I have 2 reasons for wanting make the 280's work, if possible:

Supposedly the ratio between recoil reduction and bullet weight is 2 to 1, meaning that the 280 grain is 18% lighter than the 330 grain, so the reduction in recoil should be 36%.

Since a wider meplat is better according to another website, and since Harvester's website shows the 280 gr. meplat at .340 and the 330 gr. meplat at .300 I was going by that. But since reading your post, I measured the ones I have here and while the 280's do measure .340, the 330's measure .325, so the difference is less than Harvester says...though my examples are 8 years old.

I have no bullet-on-deer experience to know if there is any real-world difference between the 2 meplat sizes. The few deer I bagged years ago were with the 330's and they worked just fine.

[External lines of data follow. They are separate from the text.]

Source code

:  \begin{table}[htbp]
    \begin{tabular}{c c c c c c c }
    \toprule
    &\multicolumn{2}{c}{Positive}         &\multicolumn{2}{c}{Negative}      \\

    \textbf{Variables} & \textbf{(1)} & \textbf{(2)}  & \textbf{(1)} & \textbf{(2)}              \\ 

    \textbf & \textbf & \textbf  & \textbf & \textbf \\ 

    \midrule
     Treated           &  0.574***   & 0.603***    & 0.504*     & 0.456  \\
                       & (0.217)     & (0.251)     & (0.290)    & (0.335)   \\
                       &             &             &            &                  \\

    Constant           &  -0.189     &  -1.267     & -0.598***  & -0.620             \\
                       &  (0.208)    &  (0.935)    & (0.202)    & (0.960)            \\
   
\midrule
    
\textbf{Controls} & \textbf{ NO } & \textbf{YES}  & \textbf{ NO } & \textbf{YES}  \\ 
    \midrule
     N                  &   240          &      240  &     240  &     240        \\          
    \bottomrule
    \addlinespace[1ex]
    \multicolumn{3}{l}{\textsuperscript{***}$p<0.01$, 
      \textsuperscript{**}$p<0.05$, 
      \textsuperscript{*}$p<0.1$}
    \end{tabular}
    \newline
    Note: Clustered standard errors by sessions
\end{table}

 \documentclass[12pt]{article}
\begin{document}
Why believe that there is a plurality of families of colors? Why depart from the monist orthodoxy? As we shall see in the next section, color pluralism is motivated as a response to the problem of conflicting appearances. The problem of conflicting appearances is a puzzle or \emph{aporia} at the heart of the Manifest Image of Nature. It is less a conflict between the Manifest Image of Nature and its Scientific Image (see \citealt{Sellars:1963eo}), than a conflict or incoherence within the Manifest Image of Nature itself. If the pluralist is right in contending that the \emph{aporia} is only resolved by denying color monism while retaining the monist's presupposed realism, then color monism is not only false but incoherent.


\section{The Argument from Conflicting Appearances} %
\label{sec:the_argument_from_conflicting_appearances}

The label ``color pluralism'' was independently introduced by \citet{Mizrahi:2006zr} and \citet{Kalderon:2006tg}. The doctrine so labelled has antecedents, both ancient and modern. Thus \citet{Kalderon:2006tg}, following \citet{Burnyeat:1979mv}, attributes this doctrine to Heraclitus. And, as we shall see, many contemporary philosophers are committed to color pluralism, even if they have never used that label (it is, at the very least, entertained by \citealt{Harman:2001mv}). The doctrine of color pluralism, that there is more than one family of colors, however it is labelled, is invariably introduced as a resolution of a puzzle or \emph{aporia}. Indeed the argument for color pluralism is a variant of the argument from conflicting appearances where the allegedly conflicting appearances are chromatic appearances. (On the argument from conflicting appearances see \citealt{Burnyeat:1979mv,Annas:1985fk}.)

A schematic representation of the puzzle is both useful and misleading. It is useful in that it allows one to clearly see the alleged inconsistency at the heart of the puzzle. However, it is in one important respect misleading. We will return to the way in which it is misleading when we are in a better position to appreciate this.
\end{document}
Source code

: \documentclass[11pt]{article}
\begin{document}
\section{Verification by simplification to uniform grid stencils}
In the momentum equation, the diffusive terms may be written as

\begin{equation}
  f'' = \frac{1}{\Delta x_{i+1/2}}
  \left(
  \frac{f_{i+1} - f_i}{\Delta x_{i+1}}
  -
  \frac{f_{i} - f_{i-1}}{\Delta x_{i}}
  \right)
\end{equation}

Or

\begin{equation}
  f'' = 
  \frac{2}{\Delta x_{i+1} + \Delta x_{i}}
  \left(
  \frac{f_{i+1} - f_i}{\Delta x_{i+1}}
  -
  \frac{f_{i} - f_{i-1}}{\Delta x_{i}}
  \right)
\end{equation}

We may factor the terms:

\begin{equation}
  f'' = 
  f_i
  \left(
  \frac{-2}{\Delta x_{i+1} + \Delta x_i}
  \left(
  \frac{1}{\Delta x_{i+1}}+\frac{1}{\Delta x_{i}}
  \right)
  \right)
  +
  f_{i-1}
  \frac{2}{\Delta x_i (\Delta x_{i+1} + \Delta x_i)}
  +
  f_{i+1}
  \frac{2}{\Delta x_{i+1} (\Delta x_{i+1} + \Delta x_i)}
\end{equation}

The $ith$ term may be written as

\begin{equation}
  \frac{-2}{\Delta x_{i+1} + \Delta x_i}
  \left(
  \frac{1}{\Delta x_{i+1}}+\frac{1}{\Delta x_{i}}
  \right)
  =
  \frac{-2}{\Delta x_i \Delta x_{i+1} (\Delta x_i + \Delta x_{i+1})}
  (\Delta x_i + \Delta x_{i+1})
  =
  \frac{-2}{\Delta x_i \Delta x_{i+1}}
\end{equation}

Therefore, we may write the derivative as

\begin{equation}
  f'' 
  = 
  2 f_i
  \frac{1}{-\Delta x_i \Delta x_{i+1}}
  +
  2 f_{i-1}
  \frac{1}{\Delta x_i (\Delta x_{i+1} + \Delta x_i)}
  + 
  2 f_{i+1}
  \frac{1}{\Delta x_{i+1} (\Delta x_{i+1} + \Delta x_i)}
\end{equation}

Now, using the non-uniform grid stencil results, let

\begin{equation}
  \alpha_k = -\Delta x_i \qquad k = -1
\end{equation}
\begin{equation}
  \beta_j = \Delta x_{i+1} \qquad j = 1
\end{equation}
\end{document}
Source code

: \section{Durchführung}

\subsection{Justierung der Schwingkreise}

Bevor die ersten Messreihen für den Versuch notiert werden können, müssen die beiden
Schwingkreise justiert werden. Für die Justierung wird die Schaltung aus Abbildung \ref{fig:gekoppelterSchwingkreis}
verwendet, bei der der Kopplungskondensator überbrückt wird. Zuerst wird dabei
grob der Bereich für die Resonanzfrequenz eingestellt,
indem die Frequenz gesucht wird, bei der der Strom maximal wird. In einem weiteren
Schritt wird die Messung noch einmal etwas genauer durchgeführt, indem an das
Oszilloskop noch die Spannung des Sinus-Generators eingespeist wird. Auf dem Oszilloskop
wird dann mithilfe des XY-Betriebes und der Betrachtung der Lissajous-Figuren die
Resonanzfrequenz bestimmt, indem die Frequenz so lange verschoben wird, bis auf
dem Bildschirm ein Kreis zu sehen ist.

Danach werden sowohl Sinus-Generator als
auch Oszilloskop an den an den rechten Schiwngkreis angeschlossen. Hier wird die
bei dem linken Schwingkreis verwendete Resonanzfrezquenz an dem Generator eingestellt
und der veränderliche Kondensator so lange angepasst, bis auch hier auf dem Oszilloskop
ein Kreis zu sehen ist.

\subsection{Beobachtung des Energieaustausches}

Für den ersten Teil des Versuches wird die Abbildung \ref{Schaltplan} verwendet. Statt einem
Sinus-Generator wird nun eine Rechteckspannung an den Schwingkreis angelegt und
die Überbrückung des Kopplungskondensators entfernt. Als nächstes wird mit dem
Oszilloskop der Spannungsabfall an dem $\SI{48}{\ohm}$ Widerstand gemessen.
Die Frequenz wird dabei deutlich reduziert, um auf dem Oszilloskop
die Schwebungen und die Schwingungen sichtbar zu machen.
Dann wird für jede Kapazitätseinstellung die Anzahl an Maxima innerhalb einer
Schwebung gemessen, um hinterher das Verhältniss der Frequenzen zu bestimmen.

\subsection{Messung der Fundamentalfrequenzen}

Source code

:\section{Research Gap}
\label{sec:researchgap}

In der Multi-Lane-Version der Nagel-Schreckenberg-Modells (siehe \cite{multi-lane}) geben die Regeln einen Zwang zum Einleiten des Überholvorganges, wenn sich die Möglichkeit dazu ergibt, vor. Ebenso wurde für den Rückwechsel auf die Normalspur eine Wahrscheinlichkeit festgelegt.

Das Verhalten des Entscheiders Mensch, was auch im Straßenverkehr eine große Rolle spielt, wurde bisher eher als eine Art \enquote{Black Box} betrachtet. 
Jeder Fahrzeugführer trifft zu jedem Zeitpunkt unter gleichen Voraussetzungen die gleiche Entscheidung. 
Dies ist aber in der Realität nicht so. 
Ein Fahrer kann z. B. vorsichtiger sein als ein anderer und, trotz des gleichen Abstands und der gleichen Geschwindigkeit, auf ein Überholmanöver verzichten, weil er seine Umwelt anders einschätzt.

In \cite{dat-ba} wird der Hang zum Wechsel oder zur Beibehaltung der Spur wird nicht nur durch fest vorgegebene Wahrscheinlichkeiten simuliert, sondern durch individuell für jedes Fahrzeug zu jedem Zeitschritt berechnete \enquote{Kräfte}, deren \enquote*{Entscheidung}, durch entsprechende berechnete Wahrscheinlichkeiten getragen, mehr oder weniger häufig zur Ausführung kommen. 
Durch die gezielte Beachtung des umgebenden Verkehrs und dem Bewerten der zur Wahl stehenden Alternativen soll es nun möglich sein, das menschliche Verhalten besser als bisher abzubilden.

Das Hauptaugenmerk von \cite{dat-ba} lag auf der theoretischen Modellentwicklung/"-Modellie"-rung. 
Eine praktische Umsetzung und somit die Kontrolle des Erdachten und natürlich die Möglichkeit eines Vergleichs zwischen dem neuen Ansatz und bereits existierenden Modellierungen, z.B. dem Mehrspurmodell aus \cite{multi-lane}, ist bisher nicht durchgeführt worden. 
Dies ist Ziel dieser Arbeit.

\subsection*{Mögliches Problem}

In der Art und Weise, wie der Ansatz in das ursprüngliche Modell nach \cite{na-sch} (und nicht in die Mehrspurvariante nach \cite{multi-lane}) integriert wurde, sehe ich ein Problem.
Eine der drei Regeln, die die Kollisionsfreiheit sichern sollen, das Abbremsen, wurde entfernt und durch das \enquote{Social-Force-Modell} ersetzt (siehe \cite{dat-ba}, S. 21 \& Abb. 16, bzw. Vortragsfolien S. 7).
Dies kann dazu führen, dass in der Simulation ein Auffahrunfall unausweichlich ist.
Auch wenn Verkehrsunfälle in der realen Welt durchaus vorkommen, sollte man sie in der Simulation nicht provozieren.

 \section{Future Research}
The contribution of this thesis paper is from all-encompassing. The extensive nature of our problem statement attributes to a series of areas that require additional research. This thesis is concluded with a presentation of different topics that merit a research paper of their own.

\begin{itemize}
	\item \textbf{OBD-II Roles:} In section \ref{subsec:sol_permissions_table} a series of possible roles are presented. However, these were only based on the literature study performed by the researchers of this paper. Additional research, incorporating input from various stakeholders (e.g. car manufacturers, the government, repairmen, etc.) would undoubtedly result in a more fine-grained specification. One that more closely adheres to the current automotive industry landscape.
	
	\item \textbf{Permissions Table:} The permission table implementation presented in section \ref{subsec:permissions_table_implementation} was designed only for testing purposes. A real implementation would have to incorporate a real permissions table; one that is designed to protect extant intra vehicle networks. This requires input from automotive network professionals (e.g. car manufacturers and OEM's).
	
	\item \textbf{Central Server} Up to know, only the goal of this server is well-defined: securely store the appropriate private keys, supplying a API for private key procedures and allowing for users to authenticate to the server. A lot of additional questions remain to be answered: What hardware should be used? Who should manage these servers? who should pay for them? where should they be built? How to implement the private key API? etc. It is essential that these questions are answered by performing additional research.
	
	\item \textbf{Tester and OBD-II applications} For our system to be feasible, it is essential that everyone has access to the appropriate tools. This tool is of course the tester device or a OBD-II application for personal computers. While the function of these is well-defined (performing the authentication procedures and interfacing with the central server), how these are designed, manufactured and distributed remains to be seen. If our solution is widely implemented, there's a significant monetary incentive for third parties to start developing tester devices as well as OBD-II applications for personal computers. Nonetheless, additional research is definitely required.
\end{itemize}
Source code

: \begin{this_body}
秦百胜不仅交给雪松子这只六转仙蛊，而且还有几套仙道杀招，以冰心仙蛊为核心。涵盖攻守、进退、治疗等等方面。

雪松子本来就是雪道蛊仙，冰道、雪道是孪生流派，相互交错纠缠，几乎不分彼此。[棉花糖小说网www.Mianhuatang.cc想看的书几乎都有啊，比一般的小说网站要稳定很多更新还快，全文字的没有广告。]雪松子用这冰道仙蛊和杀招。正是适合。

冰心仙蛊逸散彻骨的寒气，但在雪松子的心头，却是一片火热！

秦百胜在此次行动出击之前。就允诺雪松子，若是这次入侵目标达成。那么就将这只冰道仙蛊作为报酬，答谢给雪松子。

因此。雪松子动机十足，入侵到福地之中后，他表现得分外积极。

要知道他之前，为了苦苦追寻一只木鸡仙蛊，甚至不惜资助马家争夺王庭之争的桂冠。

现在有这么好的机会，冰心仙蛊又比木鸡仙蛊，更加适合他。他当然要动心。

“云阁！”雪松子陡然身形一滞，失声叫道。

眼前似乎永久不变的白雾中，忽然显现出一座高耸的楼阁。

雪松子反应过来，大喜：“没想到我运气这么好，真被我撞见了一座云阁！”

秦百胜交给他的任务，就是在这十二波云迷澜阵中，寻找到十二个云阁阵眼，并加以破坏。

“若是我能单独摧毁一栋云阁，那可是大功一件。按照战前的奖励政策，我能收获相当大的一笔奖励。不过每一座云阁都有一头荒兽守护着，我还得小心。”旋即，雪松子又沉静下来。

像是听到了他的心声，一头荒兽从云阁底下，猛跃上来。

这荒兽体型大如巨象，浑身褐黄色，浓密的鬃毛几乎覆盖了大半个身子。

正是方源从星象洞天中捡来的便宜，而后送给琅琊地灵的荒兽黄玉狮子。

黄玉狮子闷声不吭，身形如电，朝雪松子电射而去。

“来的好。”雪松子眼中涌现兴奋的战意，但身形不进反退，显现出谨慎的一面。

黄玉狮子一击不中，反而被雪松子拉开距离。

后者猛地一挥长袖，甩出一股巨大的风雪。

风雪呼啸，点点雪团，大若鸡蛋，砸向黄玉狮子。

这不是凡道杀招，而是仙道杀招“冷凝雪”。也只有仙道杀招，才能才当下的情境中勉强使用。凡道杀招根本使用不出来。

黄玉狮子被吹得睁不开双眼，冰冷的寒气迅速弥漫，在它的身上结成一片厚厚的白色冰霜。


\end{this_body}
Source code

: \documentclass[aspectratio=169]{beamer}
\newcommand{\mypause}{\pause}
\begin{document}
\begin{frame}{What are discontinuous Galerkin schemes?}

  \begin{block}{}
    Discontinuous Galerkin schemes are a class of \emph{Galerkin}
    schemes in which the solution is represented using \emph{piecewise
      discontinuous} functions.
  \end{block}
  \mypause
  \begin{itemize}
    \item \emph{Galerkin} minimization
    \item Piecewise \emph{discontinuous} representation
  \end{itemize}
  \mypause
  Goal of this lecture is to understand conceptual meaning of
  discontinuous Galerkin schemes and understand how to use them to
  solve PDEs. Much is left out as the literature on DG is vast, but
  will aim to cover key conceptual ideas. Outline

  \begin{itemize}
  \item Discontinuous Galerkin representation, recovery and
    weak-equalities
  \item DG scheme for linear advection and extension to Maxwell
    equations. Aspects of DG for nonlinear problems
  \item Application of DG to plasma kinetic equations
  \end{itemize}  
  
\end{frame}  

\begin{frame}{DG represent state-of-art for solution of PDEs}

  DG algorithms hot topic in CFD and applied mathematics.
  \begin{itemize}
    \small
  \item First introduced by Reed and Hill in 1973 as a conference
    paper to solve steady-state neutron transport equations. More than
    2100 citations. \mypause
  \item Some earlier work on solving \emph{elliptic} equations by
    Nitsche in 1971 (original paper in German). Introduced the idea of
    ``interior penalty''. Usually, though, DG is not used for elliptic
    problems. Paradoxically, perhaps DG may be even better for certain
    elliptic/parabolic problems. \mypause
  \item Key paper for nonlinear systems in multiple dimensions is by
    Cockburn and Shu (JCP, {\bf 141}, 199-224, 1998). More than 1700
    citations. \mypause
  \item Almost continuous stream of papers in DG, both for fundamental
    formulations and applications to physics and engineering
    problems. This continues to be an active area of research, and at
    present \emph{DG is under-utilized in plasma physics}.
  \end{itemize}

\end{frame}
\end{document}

A 44 mag. out of a rifle is quite effective on deer from what I know, so the lower 209 powder load you suggest is going to be on my 'try it' list. In the end, which ever load/bullet combination gives good accuracy will be the one I use. Thanks for all the info. on the options available.

I'd add that the photo shows you cast some very pretty bullets, if it won't make you vain. Though I also read that swagged bullets can more accurate than cast due to havjng no air pockets in swagged, so maybe vanity won't get the best of you after all. Grin.